## [WHAT IS REQUIRED]
Restate the data below word for word. Skip any images it contains.

#####

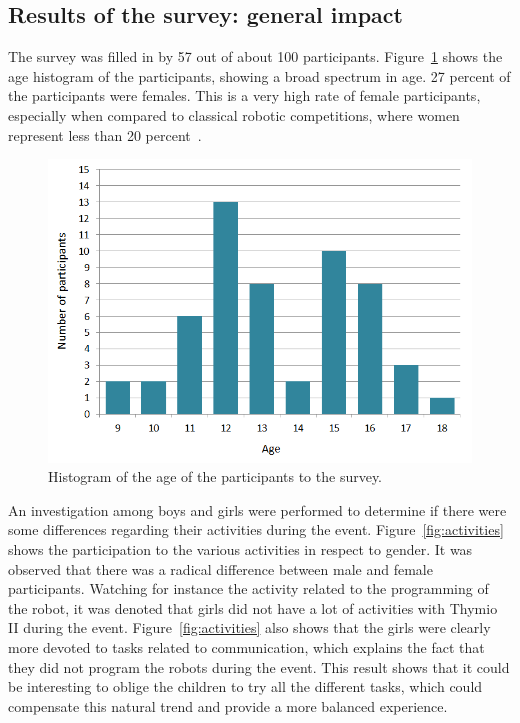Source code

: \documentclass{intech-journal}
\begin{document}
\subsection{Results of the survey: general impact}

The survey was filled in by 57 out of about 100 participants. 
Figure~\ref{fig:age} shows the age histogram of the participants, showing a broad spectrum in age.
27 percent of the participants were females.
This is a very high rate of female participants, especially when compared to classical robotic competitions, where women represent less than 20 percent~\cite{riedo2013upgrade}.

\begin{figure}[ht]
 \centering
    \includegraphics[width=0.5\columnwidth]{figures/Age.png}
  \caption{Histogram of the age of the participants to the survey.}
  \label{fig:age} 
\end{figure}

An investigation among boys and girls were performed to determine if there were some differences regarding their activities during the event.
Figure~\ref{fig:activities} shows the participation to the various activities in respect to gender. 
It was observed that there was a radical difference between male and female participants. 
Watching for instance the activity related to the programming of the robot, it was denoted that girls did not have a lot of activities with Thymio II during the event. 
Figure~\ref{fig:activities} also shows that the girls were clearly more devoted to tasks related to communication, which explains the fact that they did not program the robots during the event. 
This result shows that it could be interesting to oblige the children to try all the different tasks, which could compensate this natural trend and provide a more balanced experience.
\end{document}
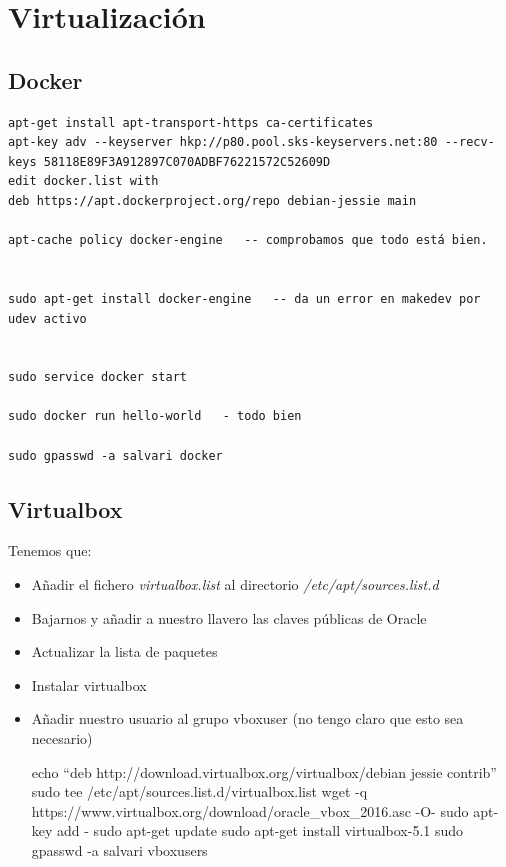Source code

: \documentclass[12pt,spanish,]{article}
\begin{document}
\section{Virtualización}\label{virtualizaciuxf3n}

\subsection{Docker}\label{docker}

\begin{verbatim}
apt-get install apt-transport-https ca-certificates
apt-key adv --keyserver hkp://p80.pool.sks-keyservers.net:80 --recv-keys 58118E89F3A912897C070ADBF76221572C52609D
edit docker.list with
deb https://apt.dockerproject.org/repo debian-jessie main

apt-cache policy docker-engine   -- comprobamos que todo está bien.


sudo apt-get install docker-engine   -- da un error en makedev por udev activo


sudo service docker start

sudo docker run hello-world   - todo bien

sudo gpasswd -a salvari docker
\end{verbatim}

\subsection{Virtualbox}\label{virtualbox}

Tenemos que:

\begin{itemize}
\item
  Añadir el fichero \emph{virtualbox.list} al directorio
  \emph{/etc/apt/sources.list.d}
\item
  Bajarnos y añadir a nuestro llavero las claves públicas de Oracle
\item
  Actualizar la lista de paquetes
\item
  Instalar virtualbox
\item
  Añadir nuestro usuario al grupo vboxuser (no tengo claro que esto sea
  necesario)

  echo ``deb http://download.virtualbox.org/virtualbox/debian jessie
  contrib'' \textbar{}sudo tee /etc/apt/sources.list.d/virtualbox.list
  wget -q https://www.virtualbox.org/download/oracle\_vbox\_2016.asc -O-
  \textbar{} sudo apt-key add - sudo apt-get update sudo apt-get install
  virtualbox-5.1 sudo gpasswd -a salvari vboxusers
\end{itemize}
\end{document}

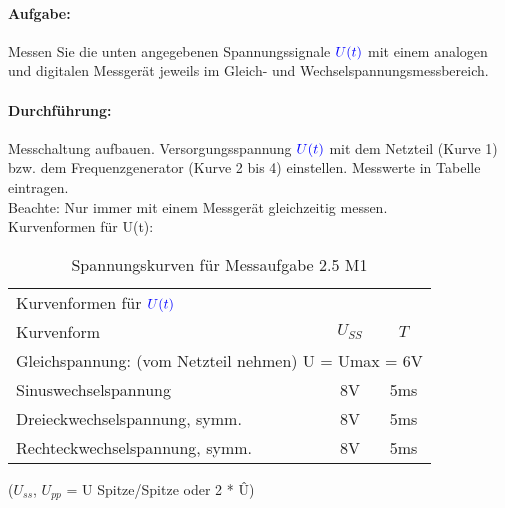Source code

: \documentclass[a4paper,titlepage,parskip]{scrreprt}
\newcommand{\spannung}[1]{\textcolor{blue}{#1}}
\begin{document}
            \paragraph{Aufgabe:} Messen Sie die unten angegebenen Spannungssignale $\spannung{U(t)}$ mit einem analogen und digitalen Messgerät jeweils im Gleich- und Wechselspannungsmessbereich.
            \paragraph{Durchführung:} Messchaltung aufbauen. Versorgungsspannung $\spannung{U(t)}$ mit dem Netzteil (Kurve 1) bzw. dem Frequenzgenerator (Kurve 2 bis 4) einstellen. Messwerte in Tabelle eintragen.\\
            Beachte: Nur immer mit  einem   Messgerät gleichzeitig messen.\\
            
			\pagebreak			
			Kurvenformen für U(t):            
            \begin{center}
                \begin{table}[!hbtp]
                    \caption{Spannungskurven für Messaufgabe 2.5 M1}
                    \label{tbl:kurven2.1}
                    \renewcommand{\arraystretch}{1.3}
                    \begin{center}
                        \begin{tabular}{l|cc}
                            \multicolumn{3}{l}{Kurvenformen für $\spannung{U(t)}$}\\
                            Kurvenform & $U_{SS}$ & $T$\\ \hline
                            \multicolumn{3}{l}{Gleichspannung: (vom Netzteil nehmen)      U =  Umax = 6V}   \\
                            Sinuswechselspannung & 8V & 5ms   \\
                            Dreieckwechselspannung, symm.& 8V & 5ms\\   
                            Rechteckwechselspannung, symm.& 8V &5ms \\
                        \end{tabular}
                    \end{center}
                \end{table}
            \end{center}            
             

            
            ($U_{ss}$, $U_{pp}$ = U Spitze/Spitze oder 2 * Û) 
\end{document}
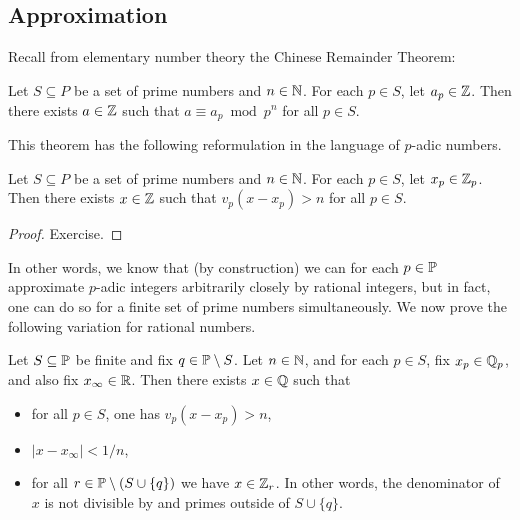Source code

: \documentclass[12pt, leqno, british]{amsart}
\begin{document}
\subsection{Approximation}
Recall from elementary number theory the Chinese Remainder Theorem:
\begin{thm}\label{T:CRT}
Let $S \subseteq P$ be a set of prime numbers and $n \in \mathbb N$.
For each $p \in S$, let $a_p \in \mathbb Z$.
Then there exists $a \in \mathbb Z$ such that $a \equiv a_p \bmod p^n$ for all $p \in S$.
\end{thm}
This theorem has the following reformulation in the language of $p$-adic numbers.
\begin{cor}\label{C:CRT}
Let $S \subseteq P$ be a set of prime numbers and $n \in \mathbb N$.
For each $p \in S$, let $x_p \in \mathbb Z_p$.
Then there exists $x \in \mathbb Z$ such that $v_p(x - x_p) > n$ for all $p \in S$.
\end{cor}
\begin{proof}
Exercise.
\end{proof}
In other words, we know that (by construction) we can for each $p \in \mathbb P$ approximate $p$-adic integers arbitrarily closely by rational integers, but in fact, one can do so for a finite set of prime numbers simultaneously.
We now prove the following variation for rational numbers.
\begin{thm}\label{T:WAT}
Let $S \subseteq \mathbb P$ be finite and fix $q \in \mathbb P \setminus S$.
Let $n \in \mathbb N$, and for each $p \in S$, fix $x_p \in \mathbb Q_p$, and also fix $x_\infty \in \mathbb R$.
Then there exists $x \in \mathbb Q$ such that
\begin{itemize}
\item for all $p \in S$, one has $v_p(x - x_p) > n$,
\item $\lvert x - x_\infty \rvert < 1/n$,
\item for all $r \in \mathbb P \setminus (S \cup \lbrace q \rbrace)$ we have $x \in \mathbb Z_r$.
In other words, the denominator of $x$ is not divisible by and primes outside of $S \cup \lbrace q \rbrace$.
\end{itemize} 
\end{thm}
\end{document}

#####

## [EXERCISE ANSWER]
Source code

: \documentclass{intech-journal}
\begin{document}
\subsection{Results of the survey: general impact}

The survey was filled in by 57 out of about 100 participants. 
Figure~\ref{fig:age} shows the age histogram of the participants, showing a broad spectrum in age.
27 percent of the participants were females.
This is a very high rate of female participants, especially when compared to classical robotic competitions, where women represent less than 20 percent~\cite{riedo2013upgrade}.

\begin{figure}[ht]
 \centering
    \includegraphics[width=0.5\columnwidth]{figures/Age.png}
  \caption{Histogram of the age of the participants to the survey.}
  \label{fig:age} 
\end{figure}

An investigation among boys and girls were performed to determine if there were some differences regarding their activities during the event.
Figure~\ref{fig:activities} shows the participation to the various activities in respect to gender. 
It was observed that there was a radical difference between male and female participants. 
Watching for instance the activity related to the programming of the robot, it was denoted that girls did not have a lot of activities with Thymio II during the event. 
Figure~\ref{fig:activities} also shows that the girls were clearly more devoted to tasks related to communication, which explains the fact that they did not program the robots during the event. 
This result shows that it could be interesting to oblige the children to try all the different tasks, which could compensate this natural trend and provide a more balanced experience.
\end{document}
Source code

: \documentclass[12pt,spanish,]{article}
\begin{document}
\section{Virtualización}\label{virtualizaciuxf3n}

\subsection{Docker}\label{docker}

\begin{verbatim}
apt-get install apt-transport-https ca-certificates
apt-key adv --keyserver hkp://p80.pool.sks-keyservers.net:80 --recv-keys 58118E89F3A912897C070ADBF76221572C52609D
edit docker.list with
deb https://apt.dockerproject.org/repo debian-jessie main

apt-cache policy docker-engine   -- comprobamos que todo está bien.


sudo apt-get install docker-engine   -- da un error en makedev por udev activo


sudo service docker start

sudo docker run hello-world   - todo bien

sudo gpasswd -a salvari docker
\end{verbatim}

\subsection{Virtualbox}\label{virtualbox}

Tenemos que:

\begin{itemize}
\item
  Añadir el fichero \emph{virtualbox.list} al directorio
  \emph{/etc/apt/sources.list.d}
\item
  Bajarnos y añadir a nuestro llavero las claves públicas de Oracle
\item
  Actualizar la lista de paquetes
\item
  Instalar virtualbox
\item
  Añadir nuestro usuario al grupo vboxuser (no tengo claro que esto sea
  necesario)

  echo ``deb http://download.virtualbox.org/virtualbox/debian jessie
  contrib'' \textbar{}sudo tee /etc/apt/sources.list.d/virtualbox.list
  wget -q https://www.virtualbox.org/download/oracle\_vbox\_2016.asc -O-
  \textbar{} sudo apt-key add - sudo apt-get update sudo apt-get install
  virtualbox-5.1 sudo gpasswd -a salvari vboxusers
\end{itemize}
\end{document}

Source code

: \documentclass[a4paper,titlepage,parskip]{scrreprt}
\newcommand{\spannung}[1]{\textcolor{blue}{#1}}
\begin{document}
            \paragraph{Aufgabe:} Messen Sie die unten angegebenen Spannungssignale $\spannung{U(t)}$ mit einem analogen und digitalen Messgerät jeweils im Gleich- und Wechselspannungsmessbereich.
            \paragraph{Durchführung:} Messchaltung aufbauen. Versorgungsspannung $\spannung{U(t)}$ mit dem Netzteil (Kurve 1) bzw. dem Frequenzgenerator (Kurve 2 bis 4) einstellen. Messwerte in Tabelle eintragen.\\
            Beachte: Nur immer mit  einem   Messgerät gleichzeitig messen.\\
            
			\pagebreak			
			Kurvenformen für U(t):            
            \begin{center}
                \begin{table}[!hbtp]
                    \caption{Spannungskurven für Messaufgabe 2.5 M1}
                    \label{tbl:kurven2.1}
                    \renewcommand{\arraystretch}{1.3}
                    \begin{center}
                        \begin{tabular}{l|cc}
                            \multicolumn{3}{l}{Kurvenformen für $\spannung{U(t)}$}\\
                            Kurvenform & $U_{SS}$ & $T$\\ \hline
                            \multicolumn{3}{l}{Gleichspannung: (vom Netzteil nehmen)      U =  Umax = 6V}   \\
                            Sinuswechselspannung & 8V & 5ms   \\
                            Dreieckwechselspannung, symm.& 8V & 5ms\\   
                            Rechteckwechselspannung, symm.& 8V &5ms \\
                        \end{tabular}
                    \end{center}
                \end{table}
            \end{center}            
             

            
            ($U_{ss}$, $U_{pp}$ = U Spitze/Spitze oder 2 * Û) 
\end{document}
Source code

: \documentclass[12pt, leqno, british]{amsart}
\begin{document}
\subsection{Approximation}
Recall from elementary number theory the Chinese Remainder Theorem:
\begin{thm}\label{T:CRT}
Let $S \subseteq P$ be a set of prime numbers and $n \in \mathbb N$.
For each $p \in S$, let $a_p \in \mathbb Z$.
Then there exists $a \in \mathbb Z$ such that $a \equiv a_p \bmod p^n$ for all $p \in S$.
\end{thm}
This theorem has the following reformulation in the language of $p$-adic numbers.
\begin{cor}\label{C:CRT}
Let $S \subseteq P$ be a set of prime numbers and $n \in \mathbb N$.
For each $p \in S$, let $x_p \in \mathbb Z_p$.
Then there exists $x \in \mathbb Z$ such that $v_p(x - x_p) > n$ for all $p \in S$.
\end{cor}
\begin{proof}
Exercise.
\end{proof}
In other words, we know that (by construction) we can for each $p \in \mathbb P$ approximate $p$-adic integers arbitrarily closely by rational integers, but in fact, one can do so for a finite set of prime numbers simultaneously.
We now prove the following variation for rational numbers.
\begin{thm}\label{T:WAT}
Let $S \subseteq \mathbb P$ be finite and fix $q \in \mathbb P \setminus S$.
Let $n \in \mathbb N$, and for each $p \in S$, fix $x_p \in \mathbb Q_p$, and also fix $x_\infty \in \mathbb R$.
Then there exists $x \in \mathbb Q$ such that
\begin{itemize}
\item for all $p \in S$, one has $v_p(x - x_p) > n$,
\item $\lvert x - x_\infty \rvert < 1/n$,
\item for all $r \in \mathbb P \setminus (S \cup \lbrace q \rbrace)$ we have $x \in \mathbb Z_r$.
In other words, the denominator of $x$ is not divisible by and primes outside of $S \cup \lbrace q \rbrace$.
\end{itemize} 
\end{thm}
\end{document}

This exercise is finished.